At the end of 2015, as the banking crisis became acute, many of these savers lost everything. Dramatic stories resulted: a 68-year-old pensioner hung himself in Civitavecchia, when he, a former employee of the state energy firm ENEL, realised his savings at the Banca Popolare dell’Etruria had vanished. This case and similar incidents affecting hundreds of savers, mainly pensioners, provoked a wave of protests.
Finally the government—with a view to upcoming municipal elections—established a “solidarity fund” of €100 million for those small savers affected, although this came nowhere near covering all the losses. But this measure by the finance minister intensified the conflict with the EU.
For months, a bitter dispute has played out between the government of Matteo Renzi and the EU. Under the leadership of Germany, the EU has pressured weaker countries like Greece, Spain and Italy to implement a brutal austerity programme.
In the case of the steel firm Ilva, the EU Commission accused Renzi of using too much state aid and thus breaking EU competition law. On the issue of an Italian “bad bank,” which Italy has wanted to establish for some time to allow the banks to dump their bad assets, the EU responded only when the stock market crisis was in full swing.
On January 26, EU competition commissioner Margrethe Westagar finally permitted the Italian government to create a “bad bank.” The agreement signed by Finance Minister Pier Carlo Padoan in Brussels was coupled with such stringent conditions that it proved unable to calm the alarm on the stock market. Bloomberg cited a representative of the investors as saying, “The agreement can help the banks to get rid of part of their dubious outstanding debts, but it will not solve the problem, especially for the weakest finance houses, which without doubt require fresh capital.”
On February 2, the Italian Central Bank issued a record 30-year bond worth €9 billion. This was “the largest issuing Italy had ever done, and the most important over a 30-year period ever undertaken by a European sovereign,” explained Frédéric Gabizon from HSBC. But just two days later, on February 4, the Milan stock exchange fell sharply once again.
Italy’s state debt rose to 132.2 percent of GDP in 2015, well above €2 trillion. Only Greece has a higher level of state debt.

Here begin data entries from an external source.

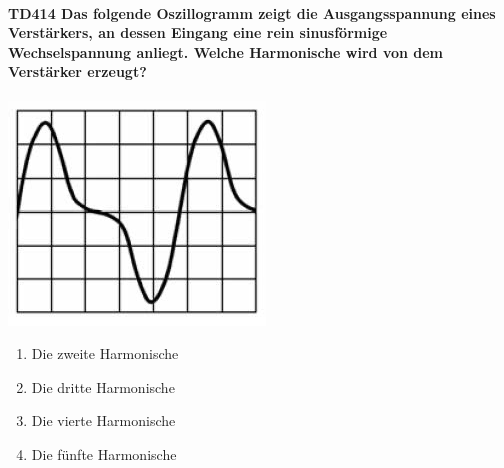 \documentclass[8pt]{article}
\begin{document}
\begin{enumerate}
\begin{enumerate}[nolistsep,label=\Alph*]
\paragraph*{TD414 Das folgende Oszillogramm zeigt die Ausgangsspannung eines Verstärkers, an dessen Eingang eine rein sinusförmige Wechselspannung anliegt. Welche Harmonische wird von dem Verstärker erzeugt?}
\begin{center}
	\begin{minipage}{\linewidth}
		\centering
		\includegraphics[scale=1.0]{pics/td414_a.jpg}
	\end{minipage}
\end{center}
\begin{enumerate}[nolistsep,label=\Alph*]
\item Die zweite Harmonische
\item Die dritte Harmonische
\item Die vierte Harmonische
\item Die fünfte Harmonische
\end{enumerate}


\end{enumerate}
\end{enumerate}
\end{document}
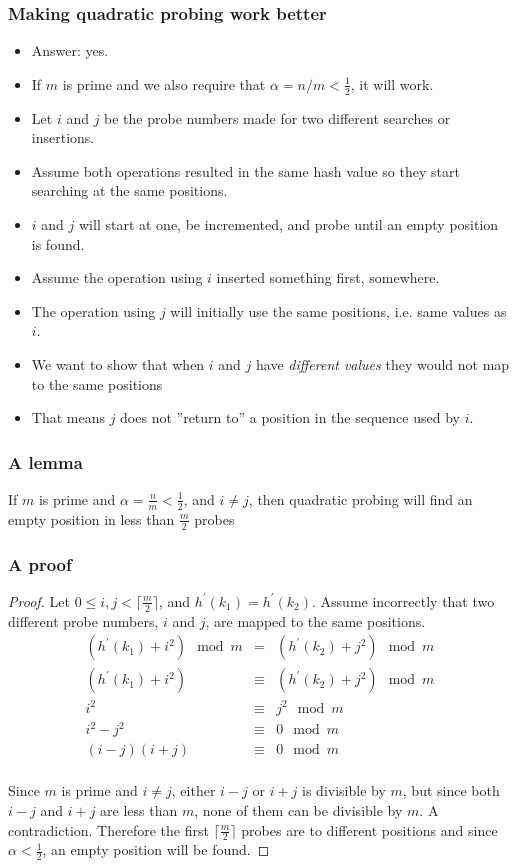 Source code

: \documentclass[trans]{beamer}
\begin{document}
\begin{frame}[fragile=singleslide]
\frametitle{Making quadratic probing work better}
\begin{itemize}
\item Answer: yes. 
\item If $m$ is prime and we also require that $\alpha = n/m < \frac{1}{2}$, it will work.
\item Let $i$ and $j$ be the probe numbers made for two different searches or insertions.
\item Assume both operations resulted in the same hash value so they start searching at the same
positions.
\item $i$ and $j$ will start at one, be incremented, and probe until an empty position is found.
\item Assume the operation using $i$ inserted something first, somewhere.
\item The operation using $j$ will initially use the same positions, i.e. same values as $i$.
\item We want to show that when $i$ and $j$ have {\em different values} they would not map to the same positions
\item That means $j$ does not ''return to'' a position in the sequence used by $i$.
\end{itemize}
\end{frame}

\begin{frame}[fragile=singleslide]
\frametitle{A lemma}
\begin{lemma}
If $m$ is prime and $\alpha = \frac{n}{m} < \frac{1}{2}$, and $i\ne j$, then quadratic probing will find an empty position in
less than $\frac{m}{2}$ probes
\end{lemma}
\end{frame}


\begin{frame}[fragile=singleslide]
\frametitle{A proof}
\begin{proof}
{Let $0\le i, j < \lceil \frac{m}{2}\rceil$, and $h^\prime(k_1) = h^\prime(k_2)$. Assume incorrectly that two different probe numbers, $i$ and $j$, are mapped to the same positions.}
\[
\begin{array}{ccc}
(h^\prime(k_1) + i^2) \mod m &=& (h^\prime(k_2) + j^2) \mod m\\
(h^\prime(k_1) + i^2) &\equiv& (h^\prime(k_2) + j^2) \mod m\\
i^2 &\equiv& j^2 \mod m\\
i^2 - j^2 &\equiv& 0 \mod m\\
(i-j)(i+j) &\equiv& 0 \mod m\\
\end{array}
\]

Since $m$ is prime and $i\neq j$, either $i-j$ or $i+j$ is divisible by $m$, but since both $i-j$ and $i+j$ are less than $m$,
none of them can be divisible by $m$. A contradiction.
Therefore the first $\lceil \frac{m}{2}\rceil$ probes are to different positions and since $\alpha < \frac{1}{2}$,
an empty position will be found.
\end{proof}
\end{frame}
\end{document}
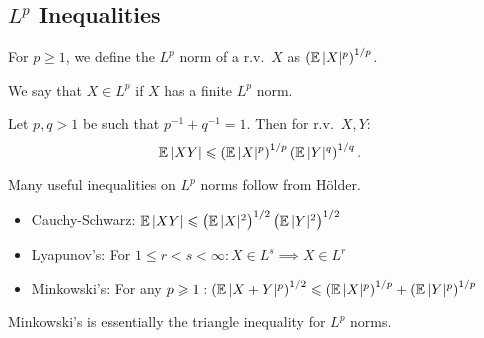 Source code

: \subsection{$L^p$ Inequalities}

\begin{definition}[$L^p$ norm of a r.v.]
    For $p\geq 1$, we define the $L^p$ norm of a r.v.\ $X$ as 
    $\left( \operatorname*{\mathbb{E}} |X|^p \right)^{1/p}$. 

    We say that $X \in L^p$ if $X$ has a finite $L^p$ norm.
\end{definition}

\begin{theorem}
    Let $p,q > 1$ be such that $p^{-1} + q^{-1} = 1$. Then for r.v.\
    $X, Y$:
    \[
        \operatorname*{\mathbb{E}} |XY|
        \leqslant
        \left( \operatorname*{\mathbb{E}} |X|^p \right)^{1/p}
        \left( \operatorname*{\mathbb{E}} |Y|^q \right)^{1/q}.
    \]
\end{theorem}

Many useful inequalities on $L^p$ norms follow from H\"older.

\begin{itemize}
    \item Cauchy-Schwarz: $\operatorname*{\mathbb{E}} |XY|
        \leqslant
        \left( \operatorname*{\mathbb{E}} |X|^2 \right)^{1/2}
        \left( \operatorname*{\mathbb{E}} |Y|^2 \right)^{1/2}$
    \item Lyapunov's: For $1 \leq r < s < \infty: X \in L^s \implies X \in L^r$
    \item Minkowski's: For any $p \geqslant 1: \left( \operatorname*{\mathbb{E}} |X+Y|^p \right)^{1/2} \leqslant \left( \operatorname*{\mathbb{E}} |X|^p \right)^{1/p}
    + \left( \operatorname*{\mathbb{E}} |Y|^p \right)^{1/p}$ 
\end{itemize}

Minkowski's is essentially the triangle inequality for $L^p$ norms.

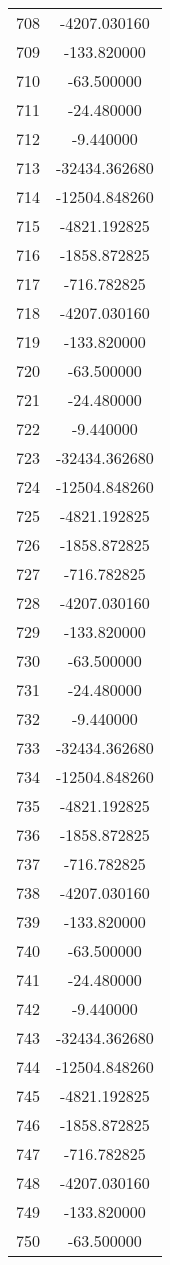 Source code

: \documentclass[12pt]{article}
\begin{document}
\begin{longtable}{@{}cc@{}}
708 & -4207.030160 \\
709 & -133.820000 \\
710 & -63.500000 \\
711 & -24.480000 \\
712 & -9.440000 \\
713 & -32434.362680 \\
714 & -12504.848260 \\
715 & -4821.192825 \\
716 & -1858.872825 \\
717 & -716.782825 \\
718 & -4207.030160 \\
719 & -133.820000 \\
720 & -63.500000 \\
721 & -24.480000 \\
722 & -9.440000 \\
723 & -32434.362680 \\
724 & -12504.848260 \\
725 & -4821.192825 \\
726 & -1858.872825 \\
727 & -716.782825 \\
728 & -4207.030160 \\
729 & -133.820000 \\
730 & -63.500000 \\
731 & -24.480000 \\
732 & -9.440000 \\
733 & -32434.362680 \\
734 & -12504.848260 \\
735 & -4821.192825 \\
736 & -1858.872825 \\
737 & -716.782825 \\
738 & -4207.030160 \\
739 & -133.820000 \\
740 & -63.500000 \\
741 & -24.480000 \\
742 & -9.440000 \\
743 & -32434.362680 \\
744 & -12504.848260 \\
745 & -4821.192825 \\
746 & -1858.872825 \\
747 & -716.782825 \\
748 & -4207.030160 \\
749 & -133.820000 \\
750 & -63.500000 \\

\end{longtable}
\end{document}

Under pressure from the EU, the Renzi government therefore intensified the severe austerity measures it has been imposing for two years, announcing wide-ranging cuts in the public sector. A new law, which is supposedly to launch a struggle against the “Fannulloni,” the slackers in the public sector, makes it easier for the state to implement layoffs that have already been planned.
The attacks already carried out on pensioners and workers have resulted in a massive polarisation and increased social tensions. The major increase in the retirement age left millions of seniors in poverty. Although the liberalisation of the labour market has slightly reduced unemployment figures, two of every three newly created jobs are temporary and precarious, short-term contracts or low-paying positions.
The official unemployment rate is 11.5 percent, and youth unemployment is 38 percent. But in reality, unemployment is much higher, since more than 36 percent of all working-age Italians are absent from the statistics. They are considered “inactive” because they could not prove they had actively looked and applied for work in the last month. This means that for those aged 15 to 24, a much higher percentage is without work or training.
The bare numbers conceal a development with explosive social consequences. Conflicts are taking place daily between the police and homeless people over occupied houses, and with youth and workers determined to fight for their jobs and futures. One example is the workers at Ilva, who briefly occupied Genoa town hall in early January. Conditions in Italy differ little from those in Greece.